Meanwhile, the Department of History and Political Science, which was where the new undergraduate program in intelligence studies would be housed, had undertaken the task of designing that curriculum. As noted above, the decision was to design a curriculum in intelligence studies that would include courses that would teach students basic skill sets needed to compete successfully for an entry-level position as an intelligence analyst as well as expose them to intelligence theory, practice, and history. A set of core courses would be offered, supplemented by the College’s general education core and required electives. Finally, students would be required to complete twelve credits of foreign language study in either Arabic or Spanish, the only languages currently being taught at Notre Dame College. The final curriculum includes:

  • Introduction to U.S. Intelligence
  • Writing for Intelligence
  • Methods of Research & Analysis
  • History of Terrorism
  • Advanced Research & Analysis
  • Competitive (Business) Intelligence
  • Methods of Financial Investigation & Research
  • Intelligence and National Security
  • Strategic Intelligence

Each course listed above counts for three credits. In addition, students complete the College’s general education core, including courses in critical thinking, computer skills, mathematics, laboratory science, social science, literature, and writing. Elective coursework in American Foreign Policy, International Relations, International Law, Comparative Politics, non-western history, 3 Anthropology, Economics, Literature, Business, and a foreign language supplement the required coursework. The student also completes an internship and a senior research project. The curriculum takes note of the private sector’s interest in intelligence analysis by offering two courses related to competitive (business) intelligence in the core.

As with the certificate design, various practitioners were consulted, both locally and nationally. When asked what skills a prospective intelligence analyst should possess, the universal response emphasized good critical thinking/reasoning/analytical abilities, strong communications skills (both oral and written), and good computer skills. Repeatedly, practitioners argued for a solid liberal arts education as the foundation for preparing future analysts. This input greatly affected the ultimate design of the intelligence studies curriculum. In addition, those consulted either expressed a willingness to teach in the program, helped recruit instructors, or agreed to serve as members of an advisory board.

Program Implementation

The curriculum design was completed by the end of the 2003-2004 academic year and preparations for seeking faculty approval for the new program began. The process required departmental approval (a given since the department chair was directing the development of the program), followed by approval of the faculty Educational Policy and Practices Committee, the Steering Committee of the Faculty Senate, and, finally, the Faculty Senate.

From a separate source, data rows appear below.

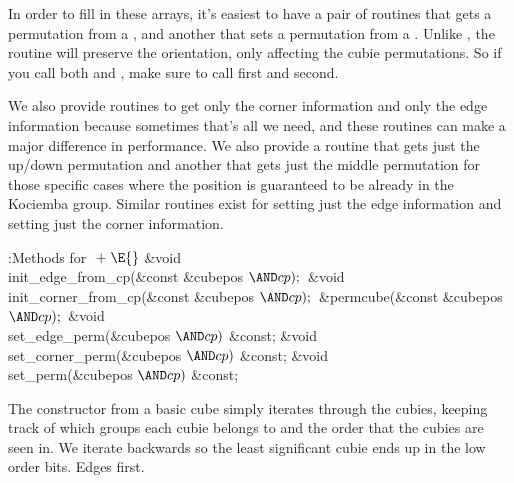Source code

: In order to fill in these arrays, it's easiest to have a pair of
routines that gets a permutation from a , and another that
sets a permutation from a .  Unlike , the
 routine will preserve the orientation, only affecting the
cubie permutations.  So if you call both  and ,
make sure to call  first and  second.

We also provide routines to get only the corner information and
only the edge information because sometimes that's all we need,
and these routines can make a major difference in performance.
We also provide a routine that gets just the up/down permutation
and another that gets just the middle permutation for those
specific cases where the position is guaranteed to be already
in the Kociemba group.  Similar routines exist for setting
just the edge information and setting just the corner information.

\Y\B\4:Methods for \X${}\mathrel+\E{}$\6
\&{void} \\{init\_edge\_from\_cp}(\&{const} \&{cubepos} ${}{\AND}\\{cp});{}$\6
\&{void} \\{init\_corner\_from\_cp}(\&{const} \&{cubepos} ${}{\AND}\\{cp});{}$\7
\&{permcube}(\&{const} \&{cubepos} ${}{\AND}\\{cp});{}$\7
\&{void} \\{set\_edge\_perm}(\&{cubepos} ${}{\AND}\\{cp}){}$ \&{const};\6
\&{void} \\{set\_corner\_perm}(\&{cubepos} ${}{\AND}\\{cp}){}$ \&{const};\6
\&{void} \\{set\_perm}(\&{cubepos} ${}{\AND}\\{cp}){}$ \&{const};\par
\fi

The constructor from a basic cube simply iterates through the
cubies, keeping track of which groups each cubie belongs to and
the order that the cubies are seen in.  We iterate backwards so
the least significant cubie ends up in the low order bits.  Edges
first.

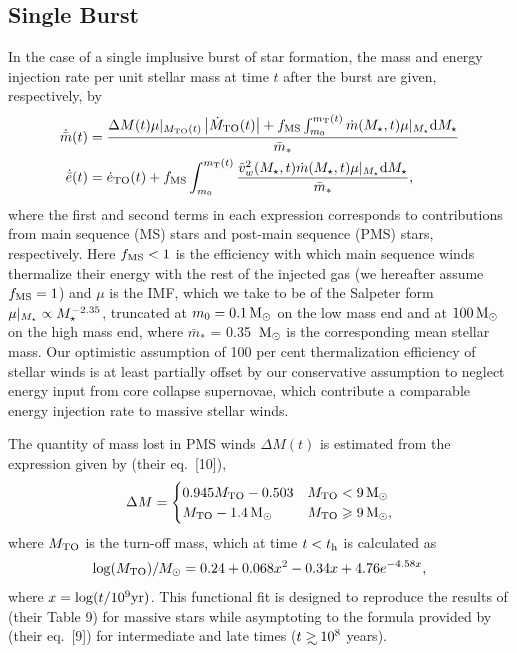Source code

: 
\subsection{Single Burst}

In the case of a single implusive burst of star formation, the mass
and energy injection rate per unit stellar mass at time $t$ after the
burst are given, respectively, by
\begin{align} 
  \dot{\bar{m}}(t) &= \frac{\Delta M(t) \mu|_{M_{\rm TO}(t)}
    \left|\dot{M}_{\rm TO}(t)\right| + f_{\rm MS} \int_{m_0}^{m_{\rm
        T}(t)}
    \dot{m}(M_{\star}, t) \mu|_{M_{\star}} {\rm d}M_{\star} }{\bar{m}_*}\\
  \dot{\bar{e}}(t) &=\dot{e}_{\rm TO}(t)+ f_{\rm MS} \int_{m_0}^{m_{\rm T}(t)}
  \frac{\tilde{v}_{w}^2(M_{\star}, t) \dot{m}(M_{\star}, t) \mu|_{M_{\star}} {\rm d}M_{\star}}{\bar{m}_*},
  \label{eq:edotImp}
\end{align} 
where the first and second terms in each expression corresponds to
contributions from main sequence (MS) stars and post-main sequence
(PMS) stars, respectively.  Here $ f_{\rm MS} < 1$ is the efficiency
with which main sequence winds thermalize their energy with the rest
of the injected gas (we hereafter assume $f_{\rm MS} = 1$) and $\mu$
is the IMF, which we take to be of the Salpeter form $\mu|_{M_{\star}}
\propto M_{\star}^{-2.35}$, truncated at $m_0 = 0.1 \,{\rm M_\odot}$ on the low
mass end and at $100 \,{\rm M_\odot}$ on the high mass end, where $\bar{m}_*$ =
0.35 $\,{\rm M_\odot}$ is the corresponding mean stellar mass.  Our optimistic
assumption of 100 per cent thermalization efficiency of stellar winds
is at least partially offset by our conservative assumption to neglect
energy input from core collapse supernovae, which contribute a
comparable energy injection rate to massive stellar winds.

The quantity of mass lost in PMS winds $\Delta M(t)$ is estimated from
the expression given by \citet{CiottiOstriker:2007a} (their eq.~[10]),
\begin{align}
\Delta M=
\begin{cases}
0.945 M_{\rm TO}-0.503 & M_{\rm TO} < 9 \,{\rm M_\odot}\\
 M_{\rm TO}-1.4 \,{\rm M_\odot} &  M_{\rm TO} \geqslant 9 \,{\rm M_\odot},
\end{cases}
\end{align}
where $M_{\rm TO}$ is the turn-off mass, which at time $t < t_{\rm h}$ is calculated as
\begin{align}
\log(M_{\rm TO})/M_{\odot} =0.24 + 0.068 x^2-0.34 x+4.76 e^{-4.58 x},
\end{align}
where $x=\log(t/10^9 {\rm yr})$.  This functional fit is designed
to reproduce the results of \citet{MaederMeynet:1987a} (their Table 9)
for massive stars while asymptoting to the formula provided by
\citet{CiottiOstriker:2007a} (their eq.~[9]) for intermediate and late
times ($t \gsim 10^8$ years).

Prior to beginning the process of moving the proposed program forward, a number of senior faculty members were consulted for advice and suggestions regarding the best method of doing so. A valuable suggestion was to prepare a binder containing a description of the proposed program, the rationale for adding it to the curriculum, course descriptions, and sample course syllabi. This proved invaluable in gaining faculty approval. Presentations about the program were made to the Educational Policy and Practices Committee, which unanimously recommended approval, and to the Faculty Senate, where approval by a two-thirds majority was necessary to add the curriculum to the College’s list of program offerings.

The faculty responded enthusiastically (particularly to the argument that the intelligence studies program represented a nearly ideal liberal arts program) and the curriculum easily won approval. Faculty objections were few, although some expressed concern about the creation of a “spy school.” This objection was overcome by emphasizing that the program was designed to prepare students for entry level positions as intelligence analysts, rather than as espionage agents. A reiteration of the skills sets needed by analysts and the value of a liberal arts foundation in their preparation for careers as analysts served to overcome those concerns, as did noting that analysts are also needed in law enforcement and the private sector. Administration endorsement was likewise easily obtained, as the president of the college was a strong supporter of the proposed program. The approval process was completed by the end of the fall 2004 semester.

Finally, in order to give the College’s admissions office the maximum amount of time to recruit students for the program, the decision was made to make the intelligence studies program a concentration within the history major. This enabled the College to circumvent seeking accreditation of the program as a new major by the Ohio Board of Regents, a process that would have delayed launching the program until the 2006-2007 academic year.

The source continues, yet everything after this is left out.